Walking in a city as a woman is dangerous territory. It doesn’t matter if you’re from the east coast, the west coast or anywhere in between –– it seems there’s always some jerk who feels entitled to your body.
According to Stop Street Harassment, a nonprofit organization that hopes to end gender-based harassment worldwide, 65 percent of women from a 2,000-person survey in 2014 said they had experienced street harassment.
If you are a woman who deals with daily street harassment, you’ve most likely dealt with these seven situations.
Disclaimer: This list was compiled by a woman whose encounters with sexual harassment have involved men. Her experiences, however, do not suggest that all women are harassees or that all men are harassers.
1.) When he honks at you from his car: Nothing is more comforting than a subtle reminder that he approves of your appearance from afar. Ah, that familiar sound, ranging from the semi-hesitant “beep beep” to the full-throttle horn –– there has never been a more unique display of affection. He obviously got his Toyota Tundra’s steering wheel rigged just for you.
2.) When he gropes you on the bus: You were sitting, cross legged, with eyes desperately focused on the book in front of you and headphones strategically placed to say “leave me alone.” He knew you’d make an exception for him, though. He leaned over to place a hand on your thigh, but wait, why’d you swat him away? Isn’t unsolicited contact, like, okay on public transit? (Hint: NO)

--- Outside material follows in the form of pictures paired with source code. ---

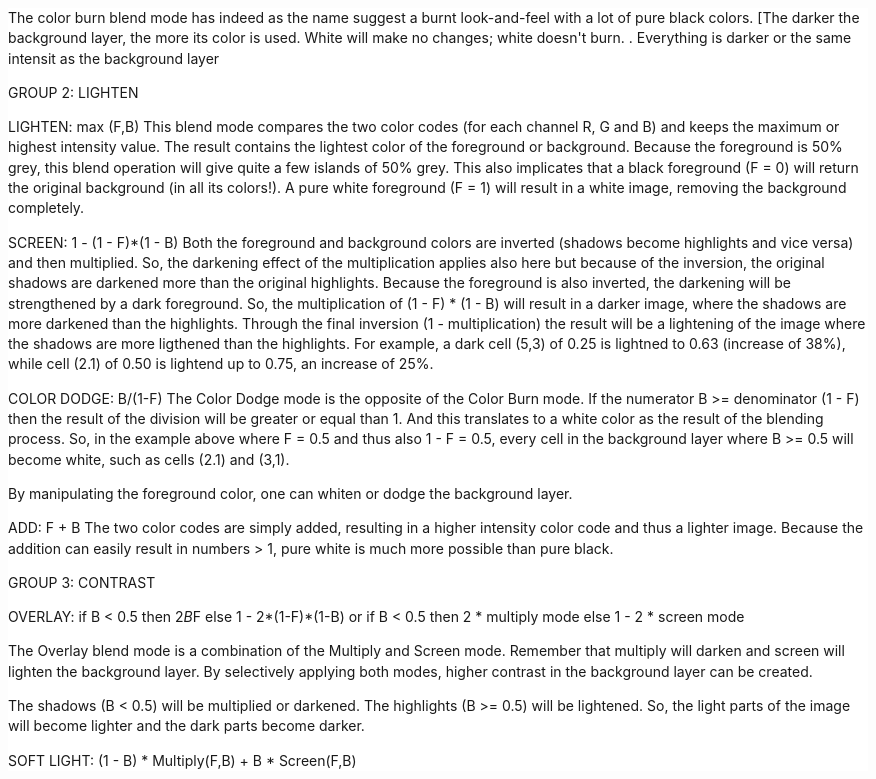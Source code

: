The color burn blend mode has indeed as the name suggest a burnt look-and-feel with a lot of pure black colors.
[The darker the background layer, the more its color is used. White will make no changes; white doesn't burn. . Everything is darker or the same intensit as the background layer
 
GROUP 2: LIGHTEN




LIGHTEN: max (F,B)
This blend mode compares the two color codes (for each channel R, G and B) and keeps the maximum or highest intensity value. The result contains the lightest color of the foreground or background. Because the foreground is 50% grey, this blend operation will give quite a few islands of 50% grey. This also implicates that a black foreground (F = 0) will return the original background (in all its colors!). A pure white foreground (F = 1) will result in a white  image, removing the background completely.

SCREEN: 1 - (1 - F)*(1 - B)
Both the foreground and background colors are inverted (shadows become highlights and vice versa) and then multiplied. So, the darkening effect of the multiplication applies also here but because of the inversion, the original shadows are darkened more than the original highlights.  Because the foreground is also inverted, the darkening will be strengthened by a dark foreground. So, the multiplication of (1 - F) * (1 - B) will result in a darker image, where the shadows are more darkened than the highlights. Through the final inversion (1 - multiplication) the result will be a lightening of the image where the shadows are more ligthened than the highlights. For example, a dark cell (5,3) of 0.25 is lightned to 0.63 (increase of 38%), while cell (2.1) of 0.50 is lightend up to 0.75, an increase of 25%.

COLOR DODGE: B/(1-F)
The Color Dodge mode is the opposite of the Color Burn mode. If the numerator B >= denominator (1 - F) then the result of the division will be greater or equal than 1. And this translates to a white color as the result of the blending process.  So, in the example above where F = 0.5 and thus also 1 - F = 0.5, every cell in the background layer where B >= 0.5 will become white, such as cells (2.1) and (3,1).

By manipulating the foreground color, one can whiten or dodge the background layer.

ADD: F + B
The two color codes are simply added, resulting in a higher intensity color code and thus a lighter image. Because the addition can easily result in numbers > 1, pure white is much more possible than pure black.

GROUP 3: CONTRAST


OVERLAY: if B < 0.5 then 2*B*F  else 1 - 2*(1-F)*(1-B) or if B < 0.5 then 2 * multiply mode else 1 - 2 * screen mode

The Overlay blend mode is a combination of the Multiply and Screen mode. Remember that multiply will darken and screen will lighten the background layer.  By selectively applying both modes, higher contrast in the background layer can be created.

The shadows (B < 0.5) will be multiplied or darkened. The highlights (B >= 0.5) will be lightened. So, the light parts of the image will become lighter and the dark parts become darker.


SOFT LIGHT:  (1 - B) * Multiply(F,B) + B * Screen(F,B)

3.) When he uses a bad pick-up line: “Did it hurt when you fell from heaven?” No, but it’ll hurt your ego when I roll my eyes and proceed to ignore your tired display of American Pie-esque affection. Next.
4.) When he stalks you at work: It was like in the movies: he saw you jaywalking a city street with an iced americano in your hand and knew he had to get your attention. What better way to do that than to follow you into your retail job every day and try to talk to you while you are expected to follow customer service guidelines? Romantic.
5.) When he strikes up a conversation at the bus stop: He starts off with the harmless gesture of saying hello. You have two options: either to return the favor and begin a long, creepy dialogue of probing questions and monosyllabic answers OR to ignore him and face the impending doom of offending him and facing threats. It’s a real-life “Reader Beware…You Choose the Scare.”
6.) When he asks what nationality you are “cuz it’s hot:” Alright, I’m an ambiguous blend of Irish, Scandinavian, Polish, German and (maybe) French, but what really matters is that you are still trying to sexualize ethnicity like the Brazilian Beach Babes of a Playboy centerfold. Get a grip and do some research to learn how damaging your fetishization of “white girls”/“black girls”/“asian girls”/etc. can be.
7.) When he catcalls you: In case you haven’t already cringed enough today, here’s a guy who thinks it’s necessary to comment on your appearance as you briskly walk by. Never mind that it’s awkward and uncomfortable to hear a stranger call you “mami” or tell you to smile –– he’s JUST trying to give you a compliment, after all. Why are you so mad? You know what? You’re not even that hot anyway.